== Instructions to follow ==
Repeat the stretch of entries below from the line with "character, followed by a new line." through the line with "string, followed by a new line.". Include both ends and add nothing.

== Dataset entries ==
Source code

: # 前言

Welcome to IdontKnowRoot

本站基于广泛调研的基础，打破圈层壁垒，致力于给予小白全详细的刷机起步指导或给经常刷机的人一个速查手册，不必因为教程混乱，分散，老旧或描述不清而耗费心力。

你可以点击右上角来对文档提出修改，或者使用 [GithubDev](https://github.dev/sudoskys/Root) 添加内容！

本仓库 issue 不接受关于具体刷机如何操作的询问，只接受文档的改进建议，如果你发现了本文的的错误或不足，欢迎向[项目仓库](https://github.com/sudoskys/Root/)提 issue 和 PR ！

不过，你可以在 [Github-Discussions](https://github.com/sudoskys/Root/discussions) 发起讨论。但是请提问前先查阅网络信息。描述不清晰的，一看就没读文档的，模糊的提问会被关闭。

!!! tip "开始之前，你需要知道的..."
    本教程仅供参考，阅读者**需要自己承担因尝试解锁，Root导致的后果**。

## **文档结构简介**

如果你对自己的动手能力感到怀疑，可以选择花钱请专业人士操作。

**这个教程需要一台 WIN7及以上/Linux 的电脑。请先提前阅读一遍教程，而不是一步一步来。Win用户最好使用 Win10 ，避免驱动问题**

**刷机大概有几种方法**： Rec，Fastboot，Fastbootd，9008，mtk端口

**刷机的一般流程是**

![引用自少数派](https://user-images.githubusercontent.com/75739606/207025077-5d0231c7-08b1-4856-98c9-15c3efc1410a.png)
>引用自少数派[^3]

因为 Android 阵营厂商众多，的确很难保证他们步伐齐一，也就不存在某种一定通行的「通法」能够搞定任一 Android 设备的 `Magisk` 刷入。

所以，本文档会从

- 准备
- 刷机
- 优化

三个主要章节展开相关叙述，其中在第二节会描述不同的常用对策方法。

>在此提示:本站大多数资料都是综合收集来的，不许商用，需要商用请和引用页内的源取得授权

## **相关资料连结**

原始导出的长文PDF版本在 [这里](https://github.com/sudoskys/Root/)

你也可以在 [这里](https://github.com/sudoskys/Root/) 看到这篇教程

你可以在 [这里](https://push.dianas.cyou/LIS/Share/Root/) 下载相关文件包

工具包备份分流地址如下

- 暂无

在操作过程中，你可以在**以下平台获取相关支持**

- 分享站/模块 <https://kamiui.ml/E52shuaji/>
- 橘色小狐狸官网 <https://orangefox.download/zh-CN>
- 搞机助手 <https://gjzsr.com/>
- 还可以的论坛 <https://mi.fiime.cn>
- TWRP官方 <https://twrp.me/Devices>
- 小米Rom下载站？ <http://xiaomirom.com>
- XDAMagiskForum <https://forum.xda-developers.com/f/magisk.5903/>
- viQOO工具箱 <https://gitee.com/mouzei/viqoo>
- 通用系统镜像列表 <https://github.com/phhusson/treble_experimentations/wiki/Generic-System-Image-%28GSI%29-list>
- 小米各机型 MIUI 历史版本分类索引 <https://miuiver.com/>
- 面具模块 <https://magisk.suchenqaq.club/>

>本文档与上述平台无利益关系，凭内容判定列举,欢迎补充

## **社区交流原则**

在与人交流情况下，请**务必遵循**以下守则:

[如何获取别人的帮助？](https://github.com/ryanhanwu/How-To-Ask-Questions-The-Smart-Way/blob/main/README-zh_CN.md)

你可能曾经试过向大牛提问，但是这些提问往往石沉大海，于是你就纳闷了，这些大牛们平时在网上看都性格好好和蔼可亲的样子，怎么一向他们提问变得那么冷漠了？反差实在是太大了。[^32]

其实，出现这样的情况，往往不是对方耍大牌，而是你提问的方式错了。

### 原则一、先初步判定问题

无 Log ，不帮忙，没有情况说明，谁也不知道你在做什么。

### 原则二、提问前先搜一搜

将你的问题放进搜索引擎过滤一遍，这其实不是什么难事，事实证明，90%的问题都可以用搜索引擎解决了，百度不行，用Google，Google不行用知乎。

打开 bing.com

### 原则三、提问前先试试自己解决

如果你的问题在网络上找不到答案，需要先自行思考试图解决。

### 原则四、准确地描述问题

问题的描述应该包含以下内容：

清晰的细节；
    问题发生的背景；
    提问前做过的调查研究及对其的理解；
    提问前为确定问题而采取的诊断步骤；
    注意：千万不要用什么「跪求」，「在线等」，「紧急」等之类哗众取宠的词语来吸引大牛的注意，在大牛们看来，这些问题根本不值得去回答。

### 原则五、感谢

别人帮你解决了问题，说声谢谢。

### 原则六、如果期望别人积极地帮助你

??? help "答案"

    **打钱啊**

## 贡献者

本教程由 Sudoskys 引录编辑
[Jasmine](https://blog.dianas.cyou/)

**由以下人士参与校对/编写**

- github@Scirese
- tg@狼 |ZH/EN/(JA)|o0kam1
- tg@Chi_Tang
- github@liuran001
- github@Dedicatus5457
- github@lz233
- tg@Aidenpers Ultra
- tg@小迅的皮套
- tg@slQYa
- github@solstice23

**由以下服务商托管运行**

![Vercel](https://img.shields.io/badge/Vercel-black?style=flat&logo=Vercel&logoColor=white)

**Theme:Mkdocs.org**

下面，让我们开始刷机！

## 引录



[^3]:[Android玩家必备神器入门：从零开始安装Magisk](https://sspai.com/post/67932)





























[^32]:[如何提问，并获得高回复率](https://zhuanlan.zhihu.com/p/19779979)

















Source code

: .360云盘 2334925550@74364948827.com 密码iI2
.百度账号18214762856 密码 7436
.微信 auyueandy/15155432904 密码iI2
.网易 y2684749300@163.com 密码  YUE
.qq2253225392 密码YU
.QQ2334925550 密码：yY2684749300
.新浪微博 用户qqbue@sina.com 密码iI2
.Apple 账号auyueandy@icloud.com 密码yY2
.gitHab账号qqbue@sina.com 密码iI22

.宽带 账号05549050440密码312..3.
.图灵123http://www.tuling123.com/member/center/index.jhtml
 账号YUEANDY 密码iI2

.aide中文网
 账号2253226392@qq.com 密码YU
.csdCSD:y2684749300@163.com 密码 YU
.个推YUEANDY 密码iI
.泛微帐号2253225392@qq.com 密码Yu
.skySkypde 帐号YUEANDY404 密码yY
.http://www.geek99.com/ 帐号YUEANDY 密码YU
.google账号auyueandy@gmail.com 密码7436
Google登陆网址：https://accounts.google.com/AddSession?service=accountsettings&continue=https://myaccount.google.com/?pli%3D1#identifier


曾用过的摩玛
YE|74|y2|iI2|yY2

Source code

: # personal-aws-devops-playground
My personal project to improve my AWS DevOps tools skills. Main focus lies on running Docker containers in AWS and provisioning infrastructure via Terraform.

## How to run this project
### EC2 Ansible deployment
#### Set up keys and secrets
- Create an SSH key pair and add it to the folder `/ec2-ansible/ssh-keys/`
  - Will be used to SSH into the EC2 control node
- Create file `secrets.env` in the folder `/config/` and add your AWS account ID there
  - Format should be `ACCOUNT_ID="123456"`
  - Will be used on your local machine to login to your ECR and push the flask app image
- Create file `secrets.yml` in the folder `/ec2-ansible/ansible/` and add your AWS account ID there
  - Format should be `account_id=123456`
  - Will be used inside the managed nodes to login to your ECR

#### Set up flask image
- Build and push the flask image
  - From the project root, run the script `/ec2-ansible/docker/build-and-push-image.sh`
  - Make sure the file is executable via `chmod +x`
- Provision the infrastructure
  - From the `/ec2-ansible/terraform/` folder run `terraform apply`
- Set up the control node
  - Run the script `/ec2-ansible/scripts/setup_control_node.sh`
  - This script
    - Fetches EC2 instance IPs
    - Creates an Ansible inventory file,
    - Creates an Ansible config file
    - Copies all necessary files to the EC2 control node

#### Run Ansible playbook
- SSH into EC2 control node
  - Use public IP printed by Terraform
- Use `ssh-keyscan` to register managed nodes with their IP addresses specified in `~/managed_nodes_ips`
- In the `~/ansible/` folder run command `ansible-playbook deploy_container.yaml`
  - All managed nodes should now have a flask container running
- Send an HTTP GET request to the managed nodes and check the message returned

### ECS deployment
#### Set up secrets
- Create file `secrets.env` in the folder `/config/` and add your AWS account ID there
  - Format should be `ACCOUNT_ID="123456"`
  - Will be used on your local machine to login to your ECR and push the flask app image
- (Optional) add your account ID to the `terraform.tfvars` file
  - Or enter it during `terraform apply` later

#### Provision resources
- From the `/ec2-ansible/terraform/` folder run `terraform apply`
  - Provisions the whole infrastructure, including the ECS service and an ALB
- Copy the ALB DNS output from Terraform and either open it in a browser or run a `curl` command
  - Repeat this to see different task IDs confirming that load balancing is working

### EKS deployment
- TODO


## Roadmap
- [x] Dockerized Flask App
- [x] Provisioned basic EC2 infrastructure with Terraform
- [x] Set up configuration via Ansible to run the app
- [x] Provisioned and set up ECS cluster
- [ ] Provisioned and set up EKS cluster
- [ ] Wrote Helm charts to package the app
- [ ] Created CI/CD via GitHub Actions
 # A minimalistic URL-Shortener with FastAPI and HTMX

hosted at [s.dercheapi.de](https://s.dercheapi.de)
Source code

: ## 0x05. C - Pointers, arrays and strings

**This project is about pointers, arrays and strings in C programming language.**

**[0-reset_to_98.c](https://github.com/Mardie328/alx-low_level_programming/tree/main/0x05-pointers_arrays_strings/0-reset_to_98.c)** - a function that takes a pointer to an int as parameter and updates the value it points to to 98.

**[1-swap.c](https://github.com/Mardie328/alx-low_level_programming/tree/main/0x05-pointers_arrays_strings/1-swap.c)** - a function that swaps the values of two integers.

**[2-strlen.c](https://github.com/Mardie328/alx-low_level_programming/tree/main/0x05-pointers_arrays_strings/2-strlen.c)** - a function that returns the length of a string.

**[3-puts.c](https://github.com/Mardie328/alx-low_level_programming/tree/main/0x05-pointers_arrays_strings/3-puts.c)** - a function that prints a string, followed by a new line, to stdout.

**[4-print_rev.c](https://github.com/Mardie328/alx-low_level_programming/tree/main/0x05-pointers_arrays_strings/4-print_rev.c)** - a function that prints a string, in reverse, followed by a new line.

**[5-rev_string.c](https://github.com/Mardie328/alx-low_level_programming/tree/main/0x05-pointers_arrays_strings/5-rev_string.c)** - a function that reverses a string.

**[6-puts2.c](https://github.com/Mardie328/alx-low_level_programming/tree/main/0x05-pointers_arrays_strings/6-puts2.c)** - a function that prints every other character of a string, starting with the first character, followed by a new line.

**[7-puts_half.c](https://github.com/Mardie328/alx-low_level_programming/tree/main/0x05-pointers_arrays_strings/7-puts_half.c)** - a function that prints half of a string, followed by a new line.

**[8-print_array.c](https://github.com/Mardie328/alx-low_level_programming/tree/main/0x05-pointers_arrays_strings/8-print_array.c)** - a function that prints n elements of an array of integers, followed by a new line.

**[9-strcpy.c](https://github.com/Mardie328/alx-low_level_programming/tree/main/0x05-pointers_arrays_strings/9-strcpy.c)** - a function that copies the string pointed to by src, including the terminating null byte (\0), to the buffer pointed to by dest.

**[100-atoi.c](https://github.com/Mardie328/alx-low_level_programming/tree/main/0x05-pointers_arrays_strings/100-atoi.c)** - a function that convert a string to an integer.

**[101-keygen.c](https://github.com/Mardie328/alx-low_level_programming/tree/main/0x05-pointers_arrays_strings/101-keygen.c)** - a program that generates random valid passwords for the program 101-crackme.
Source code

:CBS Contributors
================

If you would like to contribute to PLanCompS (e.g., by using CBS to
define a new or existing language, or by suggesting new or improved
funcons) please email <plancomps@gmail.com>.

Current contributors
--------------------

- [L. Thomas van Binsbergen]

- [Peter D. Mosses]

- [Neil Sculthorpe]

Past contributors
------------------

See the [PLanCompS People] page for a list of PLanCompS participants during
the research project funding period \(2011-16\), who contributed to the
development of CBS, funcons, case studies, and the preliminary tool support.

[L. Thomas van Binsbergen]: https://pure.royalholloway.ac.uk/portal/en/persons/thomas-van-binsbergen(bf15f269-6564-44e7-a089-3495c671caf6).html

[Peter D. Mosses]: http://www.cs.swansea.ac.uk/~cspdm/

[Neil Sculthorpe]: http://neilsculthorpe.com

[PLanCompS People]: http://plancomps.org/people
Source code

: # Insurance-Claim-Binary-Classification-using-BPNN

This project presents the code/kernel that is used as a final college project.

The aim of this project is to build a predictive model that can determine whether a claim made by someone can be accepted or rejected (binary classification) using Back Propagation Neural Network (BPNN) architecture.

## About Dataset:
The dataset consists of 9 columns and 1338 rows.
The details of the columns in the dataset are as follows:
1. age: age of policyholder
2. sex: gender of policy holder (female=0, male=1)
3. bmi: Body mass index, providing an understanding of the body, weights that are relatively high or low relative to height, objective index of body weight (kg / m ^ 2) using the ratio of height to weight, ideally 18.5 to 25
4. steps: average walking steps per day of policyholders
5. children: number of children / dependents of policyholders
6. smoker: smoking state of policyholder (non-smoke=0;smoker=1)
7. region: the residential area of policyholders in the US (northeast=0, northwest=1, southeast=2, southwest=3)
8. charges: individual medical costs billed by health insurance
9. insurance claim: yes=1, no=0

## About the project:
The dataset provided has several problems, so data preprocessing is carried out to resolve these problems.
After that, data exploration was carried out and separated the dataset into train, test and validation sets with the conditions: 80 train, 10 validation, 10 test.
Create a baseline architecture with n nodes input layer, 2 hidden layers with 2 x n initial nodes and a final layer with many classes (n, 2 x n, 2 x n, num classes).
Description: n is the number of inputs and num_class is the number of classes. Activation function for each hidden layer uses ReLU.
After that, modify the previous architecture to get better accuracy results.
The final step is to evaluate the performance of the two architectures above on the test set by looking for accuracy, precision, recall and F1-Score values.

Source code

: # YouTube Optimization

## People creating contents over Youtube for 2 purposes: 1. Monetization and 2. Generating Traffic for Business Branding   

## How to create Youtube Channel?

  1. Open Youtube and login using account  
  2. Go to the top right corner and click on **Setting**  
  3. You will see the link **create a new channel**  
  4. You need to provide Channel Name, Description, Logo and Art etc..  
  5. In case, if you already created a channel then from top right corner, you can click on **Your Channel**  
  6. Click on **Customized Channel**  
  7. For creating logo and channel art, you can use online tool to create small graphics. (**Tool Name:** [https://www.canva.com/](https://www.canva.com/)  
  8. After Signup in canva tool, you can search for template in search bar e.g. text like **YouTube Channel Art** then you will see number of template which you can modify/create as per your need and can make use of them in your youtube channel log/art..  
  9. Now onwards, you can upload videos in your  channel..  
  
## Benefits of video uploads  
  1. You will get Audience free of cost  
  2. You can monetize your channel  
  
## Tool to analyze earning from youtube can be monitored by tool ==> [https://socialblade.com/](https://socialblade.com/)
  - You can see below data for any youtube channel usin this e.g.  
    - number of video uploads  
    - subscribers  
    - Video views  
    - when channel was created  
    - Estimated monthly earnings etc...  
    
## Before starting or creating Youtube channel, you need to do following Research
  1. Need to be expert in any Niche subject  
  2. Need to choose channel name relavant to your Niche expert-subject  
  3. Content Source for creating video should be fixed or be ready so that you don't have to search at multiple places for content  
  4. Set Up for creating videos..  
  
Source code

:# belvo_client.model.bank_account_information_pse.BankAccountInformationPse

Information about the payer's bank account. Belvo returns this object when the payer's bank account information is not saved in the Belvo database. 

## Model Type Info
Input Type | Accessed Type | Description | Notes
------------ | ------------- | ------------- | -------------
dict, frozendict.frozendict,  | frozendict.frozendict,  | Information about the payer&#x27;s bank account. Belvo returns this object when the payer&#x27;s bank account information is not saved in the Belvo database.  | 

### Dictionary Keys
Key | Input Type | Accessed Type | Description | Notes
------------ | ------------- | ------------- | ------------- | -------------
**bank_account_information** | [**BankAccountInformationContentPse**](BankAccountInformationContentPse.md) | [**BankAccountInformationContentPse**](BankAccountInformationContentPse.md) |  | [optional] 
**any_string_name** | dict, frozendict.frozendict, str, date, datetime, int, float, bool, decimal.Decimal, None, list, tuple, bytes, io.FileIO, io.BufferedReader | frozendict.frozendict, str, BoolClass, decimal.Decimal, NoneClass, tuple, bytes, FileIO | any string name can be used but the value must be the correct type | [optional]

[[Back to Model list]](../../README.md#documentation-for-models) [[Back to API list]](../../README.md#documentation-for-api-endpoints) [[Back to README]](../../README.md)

== Response to the task ==
**[6-puts2.c](https://github.com/Mardie328/alx-low_level_programming/tree/main/0x05-pointers_arrays_strings/6-puts2.c)** - a function that prints every other character of a string, starting with the first character, followed by a new line.

**[7-puts_half.c](https://github.com/Mardie328/alx-low_level_programming/tree/main/0x05-pointers_arrays_strings/7-puts_half.c)** - a function that prints half of a string, followed by a new line.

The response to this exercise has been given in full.